On Reading the Declaration of Independence

Drafting the Declaration. On June 11, 1776, Congress appointed Thomas Jefferson, John Adams, Benjamin Franklin, Roger Sherman, and Robert R. Livingston as a committee to draft a declaration of independence. In 1823 Jefferson wrote that the other members of the committee "unanimously pressed on myself alone to undertake the draught [sic]. I consented; I drew it; but before I reported it to the committee I communicated it separately to Dr. Franklin and Mr. Adams requesting their corrections. . . I then wrote a fair copy, reported it to the committee, and from them, unaltered to the Congress."

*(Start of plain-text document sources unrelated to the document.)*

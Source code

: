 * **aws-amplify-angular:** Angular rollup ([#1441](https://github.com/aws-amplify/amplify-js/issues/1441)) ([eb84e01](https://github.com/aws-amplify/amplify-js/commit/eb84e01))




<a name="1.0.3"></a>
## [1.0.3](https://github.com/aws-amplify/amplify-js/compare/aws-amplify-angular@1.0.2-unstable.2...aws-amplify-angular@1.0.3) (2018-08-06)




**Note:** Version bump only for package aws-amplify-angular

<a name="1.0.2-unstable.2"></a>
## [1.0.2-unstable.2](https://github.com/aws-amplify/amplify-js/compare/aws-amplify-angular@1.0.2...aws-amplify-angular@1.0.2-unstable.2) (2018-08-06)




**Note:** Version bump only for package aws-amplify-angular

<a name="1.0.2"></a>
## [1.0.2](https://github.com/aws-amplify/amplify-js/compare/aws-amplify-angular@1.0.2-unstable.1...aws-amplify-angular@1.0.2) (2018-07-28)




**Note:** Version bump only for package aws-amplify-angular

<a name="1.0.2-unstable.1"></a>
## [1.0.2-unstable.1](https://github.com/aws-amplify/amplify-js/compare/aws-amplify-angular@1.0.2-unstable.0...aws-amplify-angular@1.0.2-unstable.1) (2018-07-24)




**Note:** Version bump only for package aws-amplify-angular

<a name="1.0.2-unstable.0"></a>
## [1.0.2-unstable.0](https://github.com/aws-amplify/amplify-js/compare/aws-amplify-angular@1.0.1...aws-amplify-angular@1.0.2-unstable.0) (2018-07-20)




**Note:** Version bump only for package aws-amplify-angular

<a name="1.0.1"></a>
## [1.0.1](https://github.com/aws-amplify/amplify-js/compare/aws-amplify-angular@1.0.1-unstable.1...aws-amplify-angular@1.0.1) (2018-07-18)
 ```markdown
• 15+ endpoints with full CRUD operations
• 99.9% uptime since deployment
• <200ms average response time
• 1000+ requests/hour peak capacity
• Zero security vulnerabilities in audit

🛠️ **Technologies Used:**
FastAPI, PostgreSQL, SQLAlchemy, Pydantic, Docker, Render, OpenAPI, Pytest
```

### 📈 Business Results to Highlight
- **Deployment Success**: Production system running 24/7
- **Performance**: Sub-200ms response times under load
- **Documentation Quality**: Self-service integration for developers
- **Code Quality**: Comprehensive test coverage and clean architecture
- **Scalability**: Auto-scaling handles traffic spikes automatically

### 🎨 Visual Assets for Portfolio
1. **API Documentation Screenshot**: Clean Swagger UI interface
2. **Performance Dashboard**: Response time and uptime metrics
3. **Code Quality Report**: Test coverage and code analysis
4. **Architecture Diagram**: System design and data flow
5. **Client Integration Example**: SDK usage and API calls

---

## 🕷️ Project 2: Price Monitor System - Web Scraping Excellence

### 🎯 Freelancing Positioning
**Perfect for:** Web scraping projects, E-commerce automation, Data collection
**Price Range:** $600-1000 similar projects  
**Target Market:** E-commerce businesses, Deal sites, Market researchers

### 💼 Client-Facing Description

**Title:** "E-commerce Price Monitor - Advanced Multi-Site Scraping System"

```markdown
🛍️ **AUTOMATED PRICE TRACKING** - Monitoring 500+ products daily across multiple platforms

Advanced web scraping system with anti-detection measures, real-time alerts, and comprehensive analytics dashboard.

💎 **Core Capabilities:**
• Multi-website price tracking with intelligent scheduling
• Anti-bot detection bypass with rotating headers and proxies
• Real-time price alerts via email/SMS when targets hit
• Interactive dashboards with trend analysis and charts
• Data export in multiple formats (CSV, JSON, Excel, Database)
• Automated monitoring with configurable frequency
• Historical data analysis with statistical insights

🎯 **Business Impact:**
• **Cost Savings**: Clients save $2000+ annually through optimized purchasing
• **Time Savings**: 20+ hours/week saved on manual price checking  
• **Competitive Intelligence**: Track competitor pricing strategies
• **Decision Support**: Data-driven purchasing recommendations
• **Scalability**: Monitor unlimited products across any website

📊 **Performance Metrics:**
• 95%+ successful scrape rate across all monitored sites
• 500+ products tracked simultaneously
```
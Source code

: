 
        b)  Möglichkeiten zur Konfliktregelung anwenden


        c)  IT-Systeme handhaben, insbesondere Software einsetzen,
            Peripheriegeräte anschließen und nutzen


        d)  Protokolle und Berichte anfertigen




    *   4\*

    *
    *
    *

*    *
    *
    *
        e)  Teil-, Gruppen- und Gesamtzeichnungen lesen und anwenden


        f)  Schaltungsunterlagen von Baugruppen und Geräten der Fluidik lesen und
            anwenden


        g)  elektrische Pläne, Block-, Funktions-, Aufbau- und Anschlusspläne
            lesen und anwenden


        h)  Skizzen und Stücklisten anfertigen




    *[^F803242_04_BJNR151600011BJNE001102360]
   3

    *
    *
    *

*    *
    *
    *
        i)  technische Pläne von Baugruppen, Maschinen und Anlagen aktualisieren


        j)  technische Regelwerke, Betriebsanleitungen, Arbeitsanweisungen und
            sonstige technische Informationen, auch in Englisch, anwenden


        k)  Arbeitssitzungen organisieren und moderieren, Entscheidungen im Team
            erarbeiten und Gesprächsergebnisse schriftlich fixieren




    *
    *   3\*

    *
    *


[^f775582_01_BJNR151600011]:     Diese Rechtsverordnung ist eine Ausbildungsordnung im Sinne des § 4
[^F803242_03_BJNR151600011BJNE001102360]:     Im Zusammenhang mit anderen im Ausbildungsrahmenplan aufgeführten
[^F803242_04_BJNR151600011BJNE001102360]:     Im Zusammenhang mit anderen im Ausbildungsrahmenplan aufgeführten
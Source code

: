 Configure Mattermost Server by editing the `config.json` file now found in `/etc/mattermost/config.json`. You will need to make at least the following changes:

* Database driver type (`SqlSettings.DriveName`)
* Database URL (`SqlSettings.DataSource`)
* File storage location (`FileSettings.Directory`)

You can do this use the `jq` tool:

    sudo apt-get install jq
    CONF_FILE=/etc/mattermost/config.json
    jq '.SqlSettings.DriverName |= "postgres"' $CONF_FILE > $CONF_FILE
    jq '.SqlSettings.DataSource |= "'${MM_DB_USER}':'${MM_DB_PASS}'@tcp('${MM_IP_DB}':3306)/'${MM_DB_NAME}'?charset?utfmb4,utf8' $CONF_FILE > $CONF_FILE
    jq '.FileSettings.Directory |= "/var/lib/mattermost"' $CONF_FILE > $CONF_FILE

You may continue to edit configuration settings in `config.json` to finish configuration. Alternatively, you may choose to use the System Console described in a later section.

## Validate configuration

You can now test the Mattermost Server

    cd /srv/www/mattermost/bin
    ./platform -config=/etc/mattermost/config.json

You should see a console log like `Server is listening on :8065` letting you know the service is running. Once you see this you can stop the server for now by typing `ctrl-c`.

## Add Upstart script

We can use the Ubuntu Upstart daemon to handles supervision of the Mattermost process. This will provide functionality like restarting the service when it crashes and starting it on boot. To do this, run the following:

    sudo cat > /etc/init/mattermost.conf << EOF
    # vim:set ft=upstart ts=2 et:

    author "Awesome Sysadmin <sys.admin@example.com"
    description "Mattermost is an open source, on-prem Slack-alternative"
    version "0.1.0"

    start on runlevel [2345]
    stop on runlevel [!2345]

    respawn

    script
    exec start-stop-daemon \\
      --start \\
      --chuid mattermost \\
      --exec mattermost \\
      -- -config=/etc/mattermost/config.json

Prior to deciding on Jefferson, both Adams and Franklin turned down the offer to draft the document, citing that if they wrote it people would read it with a biased eye. Revised first by Adams, then by Franklin, and then by the full committee, a total of forty-seven alterations including the insertion of three complete paragraphs was made on the text before it was presented to Congress on June 28. After voting for independence on July 2, the Congress then continued to refine the document, making thirty-nine additional revisions to the committee draft before its final adoption on the morning of July 4.

The "original Rough draught" of the Declaration of Independence, one of the great milestones in American history, shows the evolution of the text from the initial "fair copy" draft by Thomas Jefferson with edits by John Adams and Benjamin Franklin, to the final text adopted by Congress on the morning of July 4, 1776.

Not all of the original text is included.